The main issue with 28 Years Later: The Bone Temple, however, is that there isn’t really much of a story to it, instead the movie acting as a bridge between the previous entry and whatever is coming next, but 28 Years Later was fairly thin on plot, we are no longer in the same world of 28 Days Later and nothing has been set up with regards to a direction for it to go. Yes, there is a coda at the end that will delight fans of the original movie, but fan service will only get you so far and it just adds another tonal shift to an already busy movie, albeit a busy one where not a lot actually happens, especially when it comes to the infected, as aside from Samson and his psychedelic lessons in humanity there is not a lot of zombie action (yes, they’re not technically zombies but the template is the same so, for all intents and purposes, they are).
Overall, 28 Years Later: The Bone Temple is a more straightforward movie than its predecessor, with Nia DaCosta choosing not to utilise Danny Boyle’s experimental camera style quite so much, although it still has the flavour of the 28… movies at its heart. Not only is it the best looking of the series but it is also the goriest and most violent, mainly thanks to Jimmy Crystal and his merry band of lunatics.

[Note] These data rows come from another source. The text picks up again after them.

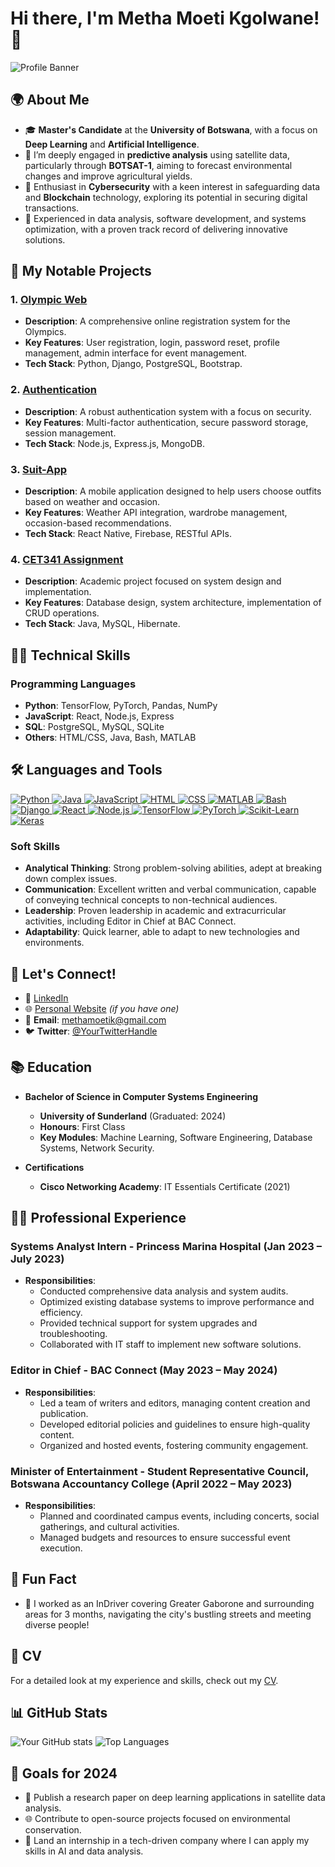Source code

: # Hi there, I'm Metha Moeti Kgolwane! 👋

![Profile Banner](https://via.placeholder.com/1200x300.png?text=Welcome+to+My+GitHub+Profile)

## 🌍 About Me
- 🎓 **Master's Candidate** at the **University of Botswana**, with a focus on **Deep Learning** and **Artificial Intelligence**.
- 📡 I’m deeply engaged in **predictive analysis** using satellite data, particularly through **BOTSAT-1**, aiming to forecast environmental changes and improve agricultural yields.
- 🔐 Enthusiast in **Cybersecurity** with a keen interest in safeguarding data and **Blockchain** technology, exploring its potential in securing digital transactions.
- 💼 Experienced in data analysis, software development, and systems optimization, with a proven track record of delivering innovative solutions.

## 🔭 My Notable Projects
### 1. [Olympic Web](https://github.com/MMKCODE45/Olympic-Web)
- **Description**: A comprehensive online registration system for the Olympics.
- **Key Features**: User registration, login, password reset, profile management, admin interface for event management.
- **Tech Stack**: Python, Django, PostgreSQL, Bootstrap.

### 2. [Authentication](https://github.com/MMKCODE45/Authentication)
- **Description**: A robust authentication system with a focus on security.
- **Key Features**: Multi-factor authentication, secure password storage, session management.
- **Tech Stack**: Node.js, Express.js, MongoDB.

### 3. [Suit-App](https://github.com/MMKCODE45/Suit-App)
- **Description**: A mobile application designed to help users choose outfits based on weather and occasion.
- **Key Features**: Weather API integration, wardrobe management, occasion-based recommendations.
- **Tech Stack**: React Native, Firebase, RESTful APIs.

### 4. [CET341 Assignment](https://github.com/MMKCODE45/CET341-Assignment)
- **Description**: Academic project focused on system design and implementation.
- **Key Features**: Database design, system architecture, implementation of CRUD operations.
- **Tech Stack**: Java, MySQL, Hibernate.

## 👨‍💻 Technical Skills
### Programming Languages
- **Python**: TensorFlow, PyTorch, Pandas, NumPy
- **JavaScript**: React, Node.js, Express
- **SQL**: PostgreSQL, MySQL, SQLite
- **Others**: HTML/CSS, Java, Bash, MATLAB

## 🛠 Languages and Tools

<p align="left">
    <!-- Programming Languages -->
    <a href="https://www.python.org" target="_blank" rel="noreferrer">
        <img src="https://img.shields.io/badge/Python-3776AB?style=for-the-badge&logo=python&logoColor=white" alt="Python"/>
    </a>
    <a href="https://www.java.com" target="_blank" rel="noreferrer">
        <img src="https://img.shields.io/badge/Java-007396?style=for-the-badge&logo=java&logoColor=white" alt="Java"/>
    </a>
    <a href="https://www.javascript.com" target="_blank" rel="noreferrer">
        <img src="https://img.shields.io/badge/JavaScript-F7DF1E?style=for-the-badge&logo=javascript&logoColor=black" alt="JavaScript"/>
    </a>
    <a href="https://www.w3.org/html" target="_blank" rel="noreferrer">
        <img src="https://img.shields.io/badge/HTML5-E34F26?style=for-the-badge&logo=html5&logoColor=white" alt="HTML"/>
    </a>
    <a href="https://www.w3schools.com/css/" target="_blank" rel="noreferrer">
        <img src="https://img.shields.io/badge/CSS3-1572B6?style=for-the-badge&logo=css3&logoColor=white" alt="CSS"/>
    </a>
    <a href="https://www.mathworks.com/products/matlab.html" target="_blank" rel="noreferrer">
        <img src="https://img.shields.io/badge/MATLAB-0076A8?style=for-the-badge&logo=mathworks&logoColor=white" alt="MATLAB"/>
    </a>
    <a href="https://www.gnu.org/software/bash/" target="_blank" rel="noreferrer">
        <img src="https://img.shields.io/badge/Bash-4EAA25?style=for-the-badge&logo=gnubash&logoColor=white" alt="Bash"/>
    </a>
     <!-- Frameworks and Libraries -->
    <a href="https://www.djangoproject.com/" target="_blank" rel="noreferrer">
        <img src="https://img.shields.io/badge/Django-092E20?style=for-the-badge&logo=django&logoColor=white" alt="Django"/>
    </a>
    <a href="https://reactjs.org/" target="_blank" rel="noreferrer">
        <img src="https://img.shields.io/badge/React-20232A?style=for-the-badge&logo=react&logoColor=61DAFB" alt="React"/>
    </a>
    <a href="https://nodejs.org/" target="_blank" rel="noreferrer">
        <img src="https://img.shields.io/badge/Node.js-339933?style=for-the-badge&logo=nodedotjs&logoColor=white" alt="Node.js"/>
    </a>
    <a href="https://www.tensorflow.org/" target="_blank" rel="noreferrer">
        <img src="https://img.shields.io/badge/TensorFlow-FF6F00?style=for-the-badge&logo=tensorflow&logoColor=white" alt="TensorFlow"/>
    </a>
    <a href="https://pytorch.org/" target="_blank" rel="noreferrer">
        <img src="https://img.shields.io/badge/PyTorch-EE4C2C?style=for-the-badge&logo=pytorch&logoColor=white" alt="PyTorch"/>
    </a>
    <a href="https://scikit-learn.org/" target="_blank" rel="noreferrer">
        <img src="https://img.shields.io/badge/Scikit_Learn-F7931E?style=for-the-badge&logo=scikit-learn&logoColor=white" alt="Scikit-Learn"/>
    </a>
    <a href="https://keras.io/" target="_blank" rel="noreferrer">
        <img src="https://img.shields.io/badge/Keras-D00000?style=for-the-badge&logo=keras&logoColor=white" alt="Keras"/>
    </a>

    
### Soft Skills
- **Analytical Thinking**: Strong problem-solving abilities, adept at breaking down complex issues.
- **Communication**: Excellent written and verbal communication, capable of conveying technical concepts to non-technical audiences.
- **Leadership**: Proven leadership in academic and extracurricular activities, including Editor in Chief at BAC Connect.
- **Adaptability**: Quick learner, able to adapt to new technologies and environments.

## 💬 Let's Connect!
- 💼 [LinkedIn](https://www.linkedin.com/in/yourprofile/)
- 🌐 [Personal Website](https://yourwebsite.com) *(if you have one)*
- 📧 **Email**: methamoetik@gmail.com
- 🐦 **Twitter**: [@YourTwitterHandle](https://twitter.com/YourTwitterHandle)

## 📚 Education
- **Bachelor of Science in Computer Systems Engineering**
  - **University of Sunderland** (Graduated: 2024)
  - **Honours**: First Class
  - **Key Modules**: Machine Learning, Software Engineering, Database Systems, Network Security.

- **Certifications**
  - **Cisco Networking Academy**: IT Essentials Certificate (2021)

## 👨‍💼 Professional Experience
### Systems Analyst Intern - Princess Marina Hospital (Jan 2023 – July 2023)
- **Responsibilities**: 
  - Conducted comprehensive data analysis and system audits.
  - Optimized existing database systems to improve performance and efficiency.
  - Provided technical support for system upgrades and troubleshooting.
  - Collaborated with IT staff to implement new software solutions.

### Editor in Chief - BAC Connect (May 2023 – May 2024)
- **Responsibilities**: 
  - Led a team of writers and editors, managing content creation and publication.
  - Developed editorial policies and guidelines to ensure high-quality content.
  - Organized and hosted events, fostering community engagement.

### Minister of Entertainment - Student Representative Council, Botswana Accountancy College (April 2022 – May 2023)
- **Responsibilities**: 
  - Planned and coordinated campus events, including concerts, social gatherings, and cultural activities.
  - Managed budgets and resources to ensure successful event execution.

## 🌟 Fun Fact
- 🚗 I worked as an InDriver covering Greater Gaborone and surrounding areas for 3 months, navigating the city's bustling streets and meeting diverse people!

## 📄 CV
For a detailed look at my experience and skills, check out my [CV](link-to-your-cv).

## 📊 GitHub Stats
![Your GitHub stats](https://github-readme-stats.vercel.app/api?username=MMKCODE45&show_icons=true&theme=radical)
![Top Languages](https://github-readme-stats.vercel.app/api/top-langs/?username=MMKCODE45&layout=compact&theme=radical)

## 🎯 Goals for 2024
- 🚀 Publish a research paper on deep learning applications in satellite data analysis.
- 🌐 Contribute to open-source projects focused on environmental conservation.
- 💼 Land an internship in a tech-driven company where I can apply my skills in AI and data analysis.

The trouble is that all of this bloodshed just feels detached from anything else going on, the performative madness of Jimmy Crystal as random as the stabs of dark humour that don’t always hit.
For a franchise that always felt like it was aiming higher than your average zombie movie, this one feels a little less like a social statement and more like a post-apocalyptic character drama that happens to be extremely violent for no other reason than it can be, which may or may not be enough for fans of the series, but aside from the Iron Maiden scene – which is the best moment in the series since Cillian Murphy walked through a deathly quiet London back in 2002 – 28 Years Later: The Bone Temple is an incoherent collection of vague ideas in a series with nowhere to go apart from where we’ve been already.